Type of paper: Abstract refereed

Abstract:
A concern shared by many Western nations, is the large numbers of students disenfranchised from mainstream secondary education. In New Zealand, approximately 5000 secondary aged students are categorized by the Ministry of Education as ‘at risk’, and in need of education provision beyond conventional education. One such programme is alternative education for 13 to 16 year olds who have been, so called, ‘alienated’ from mainstream provision due to exclusions, multiple suspensions or truancy. The emergence of alternative education in New Zealand coincided with neoliberal policies of the 1990s that introduced a market approach to education. As a result, schools competed against each other for high performing students. This left struggling students vulnerable. As McGregor and Mills (2011, p. 8) have observed, ‘Credentialing and rank-ordering of students demand regimes of comparability and uniformity of assessment that takes little account of the life circumstances of marginalized youth.’ In New Zealand, students and whanau (family) sought community-based alternative education centres as refuges from antagonisms they faced in conventional schools.

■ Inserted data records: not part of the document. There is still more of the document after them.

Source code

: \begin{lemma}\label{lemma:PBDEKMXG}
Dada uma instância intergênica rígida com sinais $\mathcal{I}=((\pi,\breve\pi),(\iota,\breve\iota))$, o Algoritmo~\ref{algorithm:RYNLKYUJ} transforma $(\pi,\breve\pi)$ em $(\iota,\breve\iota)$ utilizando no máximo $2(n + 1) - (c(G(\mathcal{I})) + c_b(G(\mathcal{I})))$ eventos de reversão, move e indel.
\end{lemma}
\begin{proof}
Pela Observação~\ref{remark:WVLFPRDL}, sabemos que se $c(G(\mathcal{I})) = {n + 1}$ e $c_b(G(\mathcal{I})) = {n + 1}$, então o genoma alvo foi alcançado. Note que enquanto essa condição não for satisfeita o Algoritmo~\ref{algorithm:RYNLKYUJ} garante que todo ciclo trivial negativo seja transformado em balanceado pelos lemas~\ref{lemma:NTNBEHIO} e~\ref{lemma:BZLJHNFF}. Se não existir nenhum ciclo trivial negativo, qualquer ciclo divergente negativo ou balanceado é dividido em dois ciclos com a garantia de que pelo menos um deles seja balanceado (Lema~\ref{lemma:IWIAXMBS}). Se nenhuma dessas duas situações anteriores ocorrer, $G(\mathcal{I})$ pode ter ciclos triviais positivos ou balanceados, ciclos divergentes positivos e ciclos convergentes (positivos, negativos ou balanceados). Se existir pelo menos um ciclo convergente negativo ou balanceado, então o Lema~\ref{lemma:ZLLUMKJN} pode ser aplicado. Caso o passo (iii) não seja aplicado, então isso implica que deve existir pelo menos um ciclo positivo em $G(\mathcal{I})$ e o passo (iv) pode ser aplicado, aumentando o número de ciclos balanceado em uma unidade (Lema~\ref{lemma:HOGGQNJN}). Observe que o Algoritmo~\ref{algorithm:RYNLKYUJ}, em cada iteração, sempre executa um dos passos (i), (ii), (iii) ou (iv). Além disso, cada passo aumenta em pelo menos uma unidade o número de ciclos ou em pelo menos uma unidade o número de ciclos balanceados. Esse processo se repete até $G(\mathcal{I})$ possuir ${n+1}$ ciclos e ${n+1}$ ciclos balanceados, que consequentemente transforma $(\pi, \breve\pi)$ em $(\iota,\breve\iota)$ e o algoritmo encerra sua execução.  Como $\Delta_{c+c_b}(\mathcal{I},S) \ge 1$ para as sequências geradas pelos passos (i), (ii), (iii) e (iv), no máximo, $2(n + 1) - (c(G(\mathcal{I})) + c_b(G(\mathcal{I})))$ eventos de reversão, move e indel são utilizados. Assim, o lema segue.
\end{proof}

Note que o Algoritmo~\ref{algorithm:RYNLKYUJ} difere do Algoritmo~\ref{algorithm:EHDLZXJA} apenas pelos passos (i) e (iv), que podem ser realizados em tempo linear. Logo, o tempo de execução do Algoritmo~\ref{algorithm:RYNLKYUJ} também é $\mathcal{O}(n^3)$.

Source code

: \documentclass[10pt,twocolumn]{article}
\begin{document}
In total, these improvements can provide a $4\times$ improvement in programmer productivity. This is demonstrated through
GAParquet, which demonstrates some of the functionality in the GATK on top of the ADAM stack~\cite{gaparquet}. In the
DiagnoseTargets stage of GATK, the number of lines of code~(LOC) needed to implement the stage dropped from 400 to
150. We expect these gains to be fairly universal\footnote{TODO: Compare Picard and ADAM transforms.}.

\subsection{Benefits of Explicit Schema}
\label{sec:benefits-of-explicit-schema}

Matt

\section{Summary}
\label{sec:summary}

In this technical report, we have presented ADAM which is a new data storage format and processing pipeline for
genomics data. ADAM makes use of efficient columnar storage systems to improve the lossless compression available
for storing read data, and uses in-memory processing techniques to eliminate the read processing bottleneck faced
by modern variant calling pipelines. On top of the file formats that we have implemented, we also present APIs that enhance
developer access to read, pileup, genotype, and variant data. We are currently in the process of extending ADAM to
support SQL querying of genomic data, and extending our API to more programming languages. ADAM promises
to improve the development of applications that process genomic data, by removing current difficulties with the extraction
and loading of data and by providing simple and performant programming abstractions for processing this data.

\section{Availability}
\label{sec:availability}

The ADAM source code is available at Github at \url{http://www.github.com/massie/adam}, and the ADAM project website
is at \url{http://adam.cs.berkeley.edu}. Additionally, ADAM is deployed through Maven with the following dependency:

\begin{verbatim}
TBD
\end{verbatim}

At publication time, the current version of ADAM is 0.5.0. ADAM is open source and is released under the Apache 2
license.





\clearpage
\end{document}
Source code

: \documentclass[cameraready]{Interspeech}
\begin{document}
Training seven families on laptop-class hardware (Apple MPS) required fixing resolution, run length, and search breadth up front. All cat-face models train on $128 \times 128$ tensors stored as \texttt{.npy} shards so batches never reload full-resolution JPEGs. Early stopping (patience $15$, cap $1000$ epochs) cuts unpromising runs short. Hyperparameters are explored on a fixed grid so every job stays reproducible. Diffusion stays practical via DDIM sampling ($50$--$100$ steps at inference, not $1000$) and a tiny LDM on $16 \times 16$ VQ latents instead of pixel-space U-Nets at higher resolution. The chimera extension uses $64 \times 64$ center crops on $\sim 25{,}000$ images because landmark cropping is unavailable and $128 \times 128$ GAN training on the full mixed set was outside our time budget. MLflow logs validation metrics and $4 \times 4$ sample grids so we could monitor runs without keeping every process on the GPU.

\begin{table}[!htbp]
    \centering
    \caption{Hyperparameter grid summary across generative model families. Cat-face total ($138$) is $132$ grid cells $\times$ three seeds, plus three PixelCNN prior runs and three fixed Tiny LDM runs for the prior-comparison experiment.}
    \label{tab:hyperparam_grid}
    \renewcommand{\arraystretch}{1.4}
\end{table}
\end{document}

In this presentation, I critically examine government and Ministry of Education policy positions and their implications regarding alternative education, between the years of 2000 to 2018. Through undertaking a critical discourse analysis of key policy documents and Ministerial speeches from the period, I identified three policy motivations, and conceptualised them as policies of illegitimacy, tolerance and inclusion. Given alternative education centres were grassroots initiatives, the government loathed to embrace unauthorised education visions and pedagogical approaches. During the early 2000s, the government was compelled to find ways to legitimise alternative education centres, owing to the sheer numbers of students attending, while at the same time appearing not to endorse a dual education system. During the mid-2000s to early 2010s, the government showed little care and no responsibility for the growing alternative education sector; freezing state funding of alternative education to focus on enhancing inclusive approaches in conventional secondary schools in the hope that alternative education would no longer be required. Recently, alternative education has been re-imagined as a legitimate intervention under Learning Support for students with additional needs. While this approach signals a softening towards alternative education, it is unclear whether the organisational and pedagogical approaches that currently make alternative education ‘alternative’, will be allowed to continue under the new policy settings, or whether the ‘new alternative’ will be, in many respects, conventional education on a smaller scale.